In the Bronze Age, many advanced cultures in the Mediterranean region flourished – from the Egyptians to the Minoans and Mycenaeans to the riches of Mesopotamia. In the course of this development, lively maritime trade developed in this region. Ships brought raw materials to the centers of metal and ceramic processing and transported the goods manufactured there to their customers. The various empires and cultures maintained close economic and diplomatic relations.
Finds from the shipwreck
However, unlike the larger players in Bronze Age maritime trade, little Cyprus was seen as a rather minor and passive part of this trading network. Although copper was mined on the island – one of the basic components of bronze, which was important at the time, it was assumed that this raw material was then taken over, transported and traded by others. But now there are early indications that Cyprus may have played a more active role in maritime trade after all, rather than just being a producer of commodities.

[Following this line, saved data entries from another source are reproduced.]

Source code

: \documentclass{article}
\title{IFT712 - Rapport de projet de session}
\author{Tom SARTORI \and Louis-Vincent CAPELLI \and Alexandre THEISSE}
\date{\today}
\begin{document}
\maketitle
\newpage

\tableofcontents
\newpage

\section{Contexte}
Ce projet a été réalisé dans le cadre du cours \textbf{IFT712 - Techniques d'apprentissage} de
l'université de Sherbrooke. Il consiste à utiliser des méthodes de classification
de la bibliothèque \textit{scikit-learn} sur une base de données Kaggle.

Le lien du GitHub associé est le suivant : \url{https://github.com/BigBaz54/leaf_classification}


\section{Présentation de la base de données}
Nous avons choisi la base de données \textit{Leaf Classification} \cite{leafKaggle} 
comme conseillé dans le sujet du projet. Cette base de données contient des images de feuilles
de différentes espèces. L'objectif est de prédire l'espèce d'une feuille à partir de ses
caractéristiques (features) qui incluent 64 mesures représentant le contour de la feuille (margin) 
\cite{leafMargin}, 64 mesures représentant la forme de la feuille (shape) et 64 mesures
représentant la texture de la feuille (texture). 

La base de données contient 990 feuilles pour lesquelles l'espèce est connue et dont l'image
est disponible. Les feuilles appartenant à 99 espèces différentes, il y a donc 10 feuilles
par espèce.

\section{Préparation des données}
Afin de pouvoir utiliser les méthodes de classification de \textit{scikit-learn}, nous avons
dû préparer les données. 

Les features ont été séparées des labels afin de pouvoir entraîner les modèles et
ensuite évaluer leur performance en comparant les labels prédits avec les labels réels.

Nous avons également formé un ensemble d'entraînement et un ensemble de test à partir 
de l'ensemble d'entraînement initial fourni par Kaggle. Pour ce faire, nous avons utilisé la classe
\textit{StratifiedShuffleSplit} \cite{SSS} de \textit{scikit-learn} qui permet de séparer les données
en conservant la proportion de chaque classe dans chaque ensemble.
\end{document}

Four pieces of lead were found by archaeologists in the 1980s in a Bronze Age shipwreck discovered off Caesarea in Israel. A team led by Naama Yahalom-Mack from the Hebrew University in Jerusalem recently examined these approximately 3,200-year-old pieces of lead more closely for the first time. To do this, they first subjected the lead to an isotope analysis in order to clarify its origin. This showed that this metal, which is also used for the production of bronze, must have been mined in a mine on Sardinia.
Larger trading network than expected
What was decisive and surprising, however, were the incised characters on the four pieces of lead. Closer investigations and comparisons with the characters of various Bronze Age scripts revealed that these markings belonged to the Cypro-Minoan script – a script also known as Linear C that has not yet been deciphered and was used in Cyprus from the 15th to the 12th century BC . However, this means that the pieces of lead must have reached Cyprus from Sardinia or were intended for workshops in Cyprus and were therefore marked accordingly before they were transported by sea, as the scientists explain.

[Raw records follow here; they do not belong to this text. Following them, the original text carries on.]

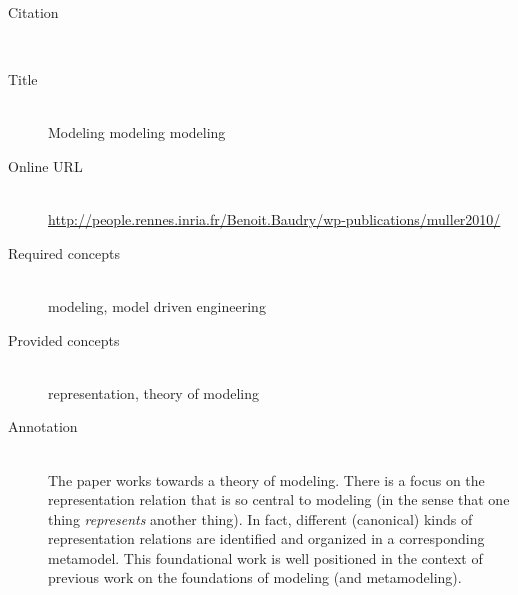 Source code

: \begin{description}
\item[Citation]\mbox{}\\
\cite{MullerFBC12}
\item[Title]\mbox{}\\
Modeling modeling modeling
\item[Online URL]\mbox{}\\
{\footnotesize\url{http://people.rennes.inria.fr/Benoit.Baudry/wp-publications/muller2010/}}
\item[Required concepts]\mbox{}\\
modeling, model driven engineering\item[Provided concepts]\mbox{}\\
representation, theory of modeling\item[Annotation]\mbox{}\\
The paper works towards a theory of modeling. There is a focus on the representation relation that is so central to modeling (in the sense that one thing \emph{represents} another thing). In fact, different (canonical) kinds of representation relations are identified and organized in a corresponding metamodel. This foundational work is well positioned in the context of previous work on the foundations of modeling (and metamodeling).
\end{description}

That was unexpected, the archaeologists explain. Because Sardinia is not only 2,500 kilometers from Cyprus in the western Mediterranean, “it was also off the Cypriot trade routes that included Egypt, the Levant, Anatolia and the Aegean,” explains Yahalom-Mack. She and her team conclude that Cyprus was not just a mere supplier of copper, but that it was a much more active participant in the metal trade at the time. “We suspect that they also imported tin along with the lead – a metal that is coveted for the production of bronze,” says the researcher.

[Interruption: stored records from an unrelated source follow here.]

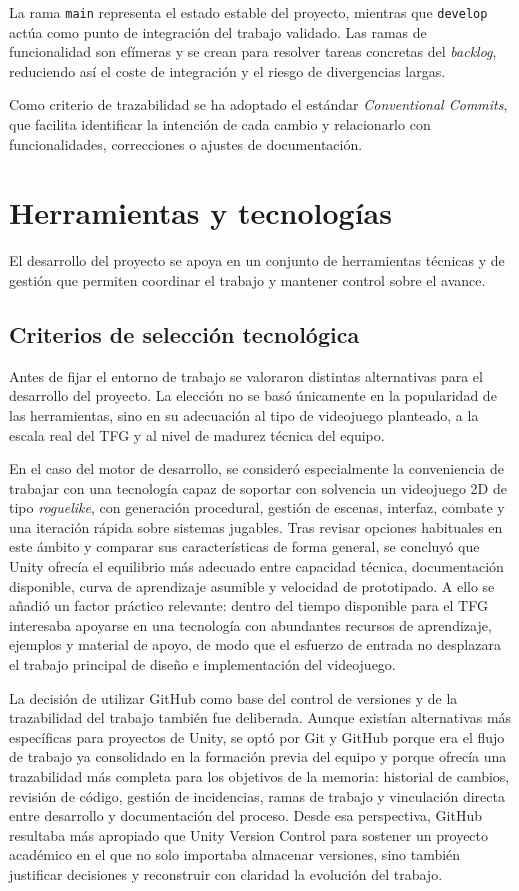 La rama \texttt{main} representa el estado estable del proyecto, mientras que
\texttt{develop} actúa como punto de integración del trabajo validado. Las ramas de
funcionalidad son efímeras y se crean para resolver tareas concretas del \textit{backlog},
reduciendo así el coste de integración y el riesgo de divergencias largas.

Como criterio de trazabilidad se ha adoptado el estándar \textit{Conventional Commits},
que facilita identificar la intención de cada cambio y relacionarlo con funcionalidades,
correcciones o ajustes de documentación.

\section{Herramientas y tecnologías}
El desarrollo del proyecto se apoya en un conjunto de herramientas técnicas y de gestión
que permiten coordinar el trabajo y mantener control sobre el avance.

\subsection{Criterios de selección tecnológica}
Antes de fijar el entorno de trabajo se valoraron distintas alternativas para el desarrollo
del proyecto. La elección no se basó únicamente en la popularidad de las herramientas, sino
en su adecuación al tipo de videojuego planteado, a la escala real del TFG y al nivel de
madurez técnica del equipo.

En el caso del motor de desarrollo, se consideró especialmente la conveniencia de trabajar
con una tecnología capaz de soportar con solvencia un videojuego 2D de tipo
\textit{roguelike}, con generación procedural, gestión de escenas, interfaz, combate y una
iteración rápida sobre sistemas jugables. Tras revisar opciones habituales en este ámbito y
comparar sus características de forma general, se concluyó que Unity ofrecía el equilibrio
más adecuado entre capacidad técnica, documentación disponible, curva de aprendizaje
asumible y velocidad de prototipado. A ello se añadió un factor práctico relevante: dentro
del tiempo disponible para el TFG interesaba apoyarse en una tecnología con abundantes
recursos de aprendizaje, ejemplos y material de apoyo, de modo que el esfuerzo de entrada no
desplazara el trabajo principal de diseño e implementación del videojuego.

La decisión de utilizar GitHub como base del control de versiones y de la trazabilidad del
trabajo también fue deliberada. Aunque existían alternativas más específicas para proyectos
de Unity, se optó por Git y GitHub porque era el flujo de trabajo ya consolidado en la
formación previa del equipo y porque ofrecía una trazabilidad más completa para los
objetivos de la memoria: historial de cambios, revisión de código, gestión de incidencias,
ramas de trabajo y vinculación directa entre desarrollo y documentación del proceso. Desde
esa perspectiva, GitHub resultaba más apropiado que Unity Version Control para sostener un
proyecto académico en el que no solo importaba almacenar versiones, sino también justificar
decisiones y reconstruir con claridad la evolución del trabajo.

According to the research team, the finds suggest that Cyprus had a more extensive trading network than previously thought. The Cypriot traders may have benefited from the fact that many of the advanced cultures in the Mediterranean region around 1200 BC. experienced a period of decline or at least weakening of their economy and influence. The small but agile maritime power of Cyprus may have taken advantage of this to fill some of the resulting gaps in the maritime trade network.